Outro problema que os russos enfrentaram foi que os ICBMs soviéticos são movidos a combustível líquido. Há muitos benefícios para isso, como maiores proporções de peso de lançamento para peso de lançamento, controle de trajetória mais preciso e impulsos específicos do motor mais altos em todos os regimes atmosféricos. Algumas das desvantagens dos sistemas de combustível líquido de primeira e segunda geração foram evitadas com hipergólicos à base de nitrazina, que são estáveis por longos períodos de tempo e, portanto, permitem que o míssil permaneça abastecido por períodos de tempo extremamente longos. No entanto, ICBMs de combustível líquido são notavelmente mais intensivos em manutenção, requerem inspeções e manutenção muito mais extensas devido a serem geralmente mais complexos. Isso é agravado pelo fato de que, para vinculá-lo hoje, o já complexo encanamento e motor do Sistema de Mísseis 15A18M (RS-36M2/SS-18 SATAN) é ainda mais um sistema de lançamento a frio adicionado em ao míssil durante os anos 80, que em si tem um registro de confiabilidade relativamente irregular - com o primeiro teste notoriamente explodindo o silo.
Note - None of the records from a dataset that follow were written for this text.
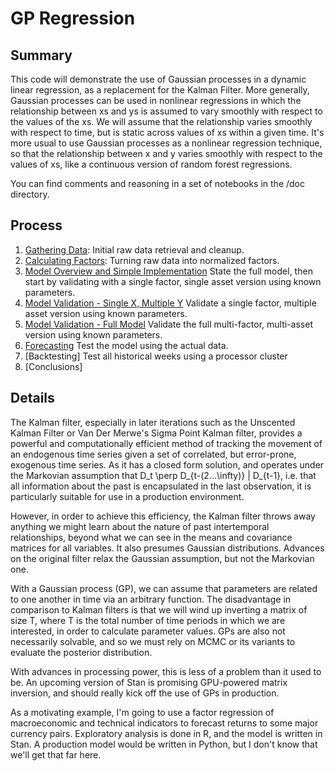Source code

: # GP Regression

## Summary

This code will demonstrate the use of Gaussian processes in a dynamic linear regression, as a replacement for the Kalman Filter. More generally, Gaussian processes can be used in nonlinear regressions in which the relationship between xs and ys is assumed to vary smoothly with respect to the values of the xs. We will assume that the relationship varies smoothly with respect to time, but is static across values of xs within a given time. It's more usual to use Gaussian processes as a nonlinear regression technique, so that the relationship between x and y varies smoothly with respect to the values of xs, like a continuous version of random forest regressions.

You can find comments and reasoning in a set of notebooks in the /doc directory.

## Process

  1.  [Gathering Data](https://cdn.rawgit.com/billWalker/gp_regression/f34154e9/doc/Gathering_Data.html): Initial raw data retrieval and cleanup.
  2.  [Calculating Factors](https://cdn.rawgit.com/billWalker/gp_regression/9a06ddfa/doc/Calculating_Factors.html): Turning raw data into normalized factors.
  3.  [Model Overview and Simple Implementation](https://cdn.rawgit.com/billWalker/gp_regression/edac7693/doc/Specifying_the_Model-Overview_and_Simplest_Implementation.html) State the full model, then start by validating with a single factor, single asset version using known parameters.
  4.  [Model Validation - Single X, Multiple Y](https://cdn.rawgit.com/billWalker/gp_regression/edac7693/doc/Specifying_the_Model-Single_X%2C_Multiple_Y.html) Validate a single factor, multiple asset version using known parameters.
  4.  [Model Validation - Full Model](https://cdn.rawgit.com/billWalker/gp_regression/2297670c/doc/Specifying_the_Model-Full_Model.html) Validate the full multi-factor, multi-asset version using known parameters.
  5.  [Forecasting](https://cdn.rawgit.com/billWalker/gp_regression/f539b29e/doc/Forecasting.html) Test the model using the actual data.
  6.  [Backtesting] Test all historical weeks using a processor cluster
  7.  [Conclusions]

## Details

The Kalman filter, especially in later iterations such as the Unscented Kalman Filter or Van Der Merwe's Sigma Point Kalman filter, provides a powerful and computationally efficient method of tracking the movement of an endogenous time series given a set of correlated, but error-prone, exogenous time series. As it has a closed form solution, and operates under the Markovian assumption that D_t \perp D_{t-(2...\infty)} | D_{t-1}, i.e. that all information about the past is encapsulated in the last observation, it is particularly suitable for use in a production environment. 

However, in order to achieve this efficiency, the Kalman filter throws away anything we might learn about the nature of past intertemporal relationships, beyond what we can see in the means and covariance matrices for all variables. It also presumes Gaussian distributions. Advances on the original filter relax the Gaussian assumption, but not the Markovian one.

With a Gaussian process (GP), we can assume that parameters are related to one another in time via an arbitrary function. The disadvantage in comparison to Kalman filters is that we will wind up inverting a matrix of size T, where T is the total number of time periods in which we are interested, in order to calculate parameter values. GPs are also not necessarily solvable, and so we must rely on MCMC or its variants to evaluate the posterior distribution.

With advances in processing power, this is less of a problem than it used to be. An upcoming version of Stan is promising GPU-powered matrix inversion, and should really kick off the use of GPs in production.

As a motivating example, I'm going to use a factor regression of macroeconomic and technical indicators to forecast returns to some major currency pairs. Exploratory analysis is done in R, and the model is written in Stan. A production model would be written in Python, but I don't know that we'll get that far here.


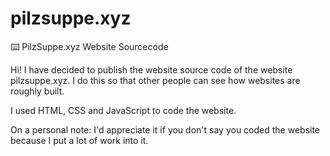 # pilzsuppe.xyz
⌨️ PilzSuppe.xyz Website Sourcecode

Hi! I have decided to publish the website source code of the website pilzsuppe.xyz. I do this so that other people can see how websites are roughly built.

I used HTML, CSS and JavaScript to code the website.

On a personal note: I'd appreciate it if you don't say you coded the website because I put a lot of work into it.
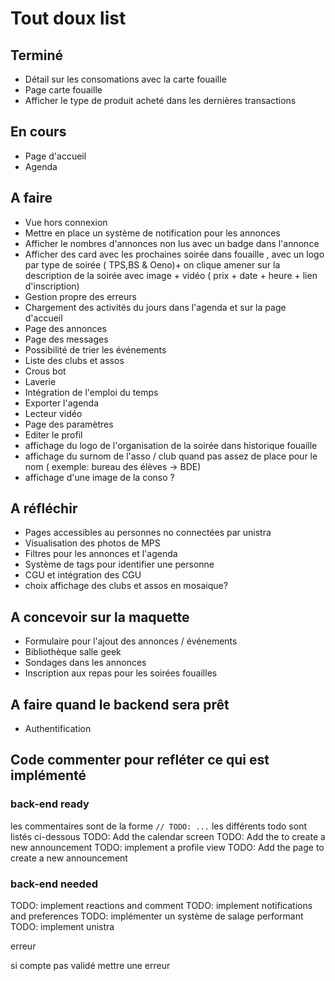 # Tout doux list

## Terminé

- Détail sur les consomations avec la carte fouaille
- Page carte fouaille
- Afficher le type de produit acheté dans les dernières transactions

## En cours

- Page d'accueil
- Agenda

## A faire

- Vue hors connexion
- Mettre en place un système de notification pour les annonces
- Afficher le nombres d'annonces non lus avec un badge dans l'annonce
- Afficher des card avec les prochaines soirée dans fouaille , avec un logo par type de soirée ( TPS,BS & Oeno)+ on clique amener sur la description de la soirée avec image + vidéo ( prix + date + heure + lien d'inscription)
- Gestion propre des erreurs
- Chargement des activités du jours dans l'agenda et sur la page d'accueil
- Page des annonces
- Page des messages
- Possibilité de trier les événements
- Liste des clubs et assos
- Crous bot
- Laverie
- Intégration de l'emploi du temps
- Exporter l'agenda
- Lecteur vidéo
- Page des paramètres
- Editer le profil
- affichage du logo de l'organisation de la soirée dans historique fouaille
- affichage du surnom de l'asso / club quand pas assez de place pour le nom ( exemple: bureau des élèves -> BDE)
- affichage d'une image de la conso ?

## A réfléchir

- Pages accessibles au personnes no connectées par unistra
- Visualisation des photos de MPS
- Filtres pour les annonces et l'agenda
- Système de tags pour identifier une personne
- CGU et intégration des CGU
- choix affichage des clubs et assos en mosaique?

## A concevoir sur la maquette

- Formulaire pour l'ajout des annonces / événements
- Bibliothèque salle geek
- Sondages dans les annonces
- Inscription aux repas pour les soirées fouailles

## A faire quand le backend sera prêt

- Authentification

## Code commenter pour refléter ce qui est implémenté

### back-end ready

les commentaires sont de la forme `// TODO: ...` les différents todo sont listés ci-dessous
TODO: Add the calendar screen
TODO: Add the to create a new announcement
TODO: implement a profile view
TODO: Add the page to create a new announcement

### back-end needed

TODO: implement reactions and comment
TODO: implement notifications and preferences
TODO: implémenter un système de salage performant
TODO: implement unistra

erreur

si compte pas validé mettre une erreur
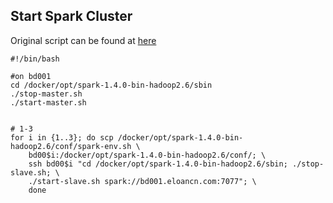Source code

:## Start Spark Cluster

Original script can be found at [here](https://github.com/esse-io/el-data-platform/blob/master/bin/start-spark.sh)

	#!/bin/bash
	
	#on bd001
	cd /docker/opt/spark-1.4.0-bin-hadoop2.6/sbin
	./stop-master.sh
	./start-master.sh
	
	
	# 1-3
	for i in {1..3}; do scp /docker/opt/spark-1.4.0-bin-hadoop2.6/conf/spark-env.sh \
		bd00$i:/docker/opt/spark-1.4.0-bin-hadoop2.6/conf/; \
		ssh bd00$i "cd /docker/opt/spark-1.4.0-bin-hadoop2.6/sbin; ./stop-slave.sh; \
		./start-slave.sh spark://bd001.eloancn.com:7077"; \
		done
	
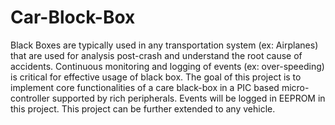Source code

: # Car-Block-Box
Black Boxes are typically used in any transportation system (ex: Airplanes) that are used for analysis post-crash and understand the root cause of accidents. Continuous monitoring and logging of events (ex: over-speeding) is critical for effective usage of black box. The goal of this project is to implement core functionalities of a care black-box in a PIC based micro-controller supported by rich peripherals. Events will be logged in EEPROM in this project. This project can be further extended to any vehicle.
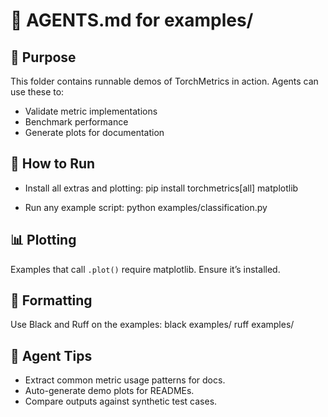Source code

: # 🤖 AGENTS.md for examples/

## 🧪 Purpose

This folder contains runnable demos of TorchMetrics in action. Agents can use these to:

- Validate metric implementations
- Benchmark performance
- Generate plots for documentation

## 🚀 How to Run

- Install all extras and plotting:
  pip install torchmetrics[all] matplotlib

- Run any example script:
  python examples/classification.py

## 📊 Plotting

Examples that call `.plot()` require matplotlib. Ensure it’s installed.

## 🧼 Formatting

Use Black and Ruff on the examples:
black examples/
ruff examples/

## 🧠 Agent Tips

- Extract common metric usage patterns for docs.
- Auto-generate demo plots for READMEs.
- Compare outputs against synthetic test cases.
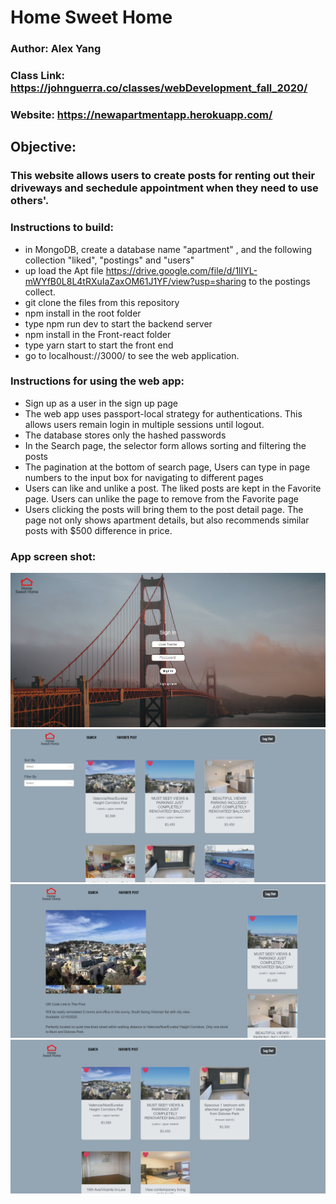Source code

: # Home Sweet Home

### Author: Alex Yang 

### Class Link: https://johnguerra.co/classes/webDevelopment_fall_2020/
### Website: https://newapartmentapp.herokuapp.com/

## Objective:
### This website allows users to create posts for renting out their driveways and sechedule appointment when they need to use others'. 

### Instructions to build:
- in MongoDB, create a database name "apartment" , and the following collection "liked", "postings" and "users"
- up load the Apt file https://drive.google.com/file/d/1lIYL-mWYfB0L8L4tRXuIaZaxOM61J1YF/view?usp=sharing  to the postings collect. 
- git clone the files from this repository 
- npm install in the root folder
- type npm run dev to start the backend server  
- npm install in the Front-react folder  
- type yarn start to start the front end 
- go to localhoust://3000/ to see the web application. 

### Instructions for using the web app:
- Sign up as a user in the sign up page
- The web app uses passport-local strategy for authentications. This allows users remain login in multiple sessions until logout. 
- The database stores only the hashed passwords
- In the Search page, the selector form allows sorting and filtering the posts
- The pagination at the bottom of search page, Users can type in page numbers to the input box for navigating to different pages
- Users can like and unlike a post. The liked posts are kept in the Favorite page. Users can unlike the page to remove from the Favorite page
- Users clicking the posts will bring them to the post detail page. The page not only shows apartment details, but also recommends similar posts with $500 difference in price.
### App screen shot:
![alt text](https://github.com/AZYDEVE/apartment_search/blob/master/front-react/src/utility/images/loginPage.png)
![alt text](https://github.com/AZYDEVE/apartment_search/blob/master/front-react/src/utility/images/search%20page.png)
![alt text](https://github.com/AZYDEVE/apartment_search/blob/master/front-react/src/utility/images/postPage.png)
![alt text](https://github.com/AZYDEVE/apartment_search/blob/master/front-react/src/utility/images/favorite.png)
O que tudo isso significa é que, embora sim, tecnicamente a Rússia tenha vários milhares de ogivas nucleares em serviço, isso não significa tanto quanto você pensa na condição operacional. Dessas ~4300 ogivas, apenas ~2300 são dispositivos estratégicos; dessas 2.300 ogivas estratégicas no inventário, apenas 1.600 são "implantadas" em papel, e dessas ogivas implantadas, apenas cerca de 900 são entregues em uma salva imediata com o restante sendo destinado a SSBNs impróprios pra implantação, acoplados ou armazenados com sistemas TELs orientados para o segundo ataque, e dessas 900 ogivas de entrega, 460 delas são acopladas a veículos da era soviética com componentes e infraestrutura submantidos que já tinham números de confiabilidade relativamente irregulares durante os tempos soviéticos. Tudo isso, é claro, agravado pelo fato de décadas de negligência com as ogivas. As forças nucleares russas estão indo na direção certa, com certeza, mas acho importante apontar o que eles estão realmente estão suando a camisa para manter operacional seu estoque nuclear de ogivas implantadas. Caso, a Rússia tivesse uma rotina de manutenção efetiva do estoque, mesmo no auge da URSS, a doutrina nuclear de segurança dos EUA nunca seria uma "contra-força", porque seria impossível simplesmente desabilitar a força nuclear russa com um ataque direto, por isso a China ciente tanto da inferioridade numérica quanto qualitativa, o arsenal nuclear atual/recente da China é muito menos capaz de atingir o limiar para uma doutrina de contra-força como a força nuclear americana é capaz de atingir.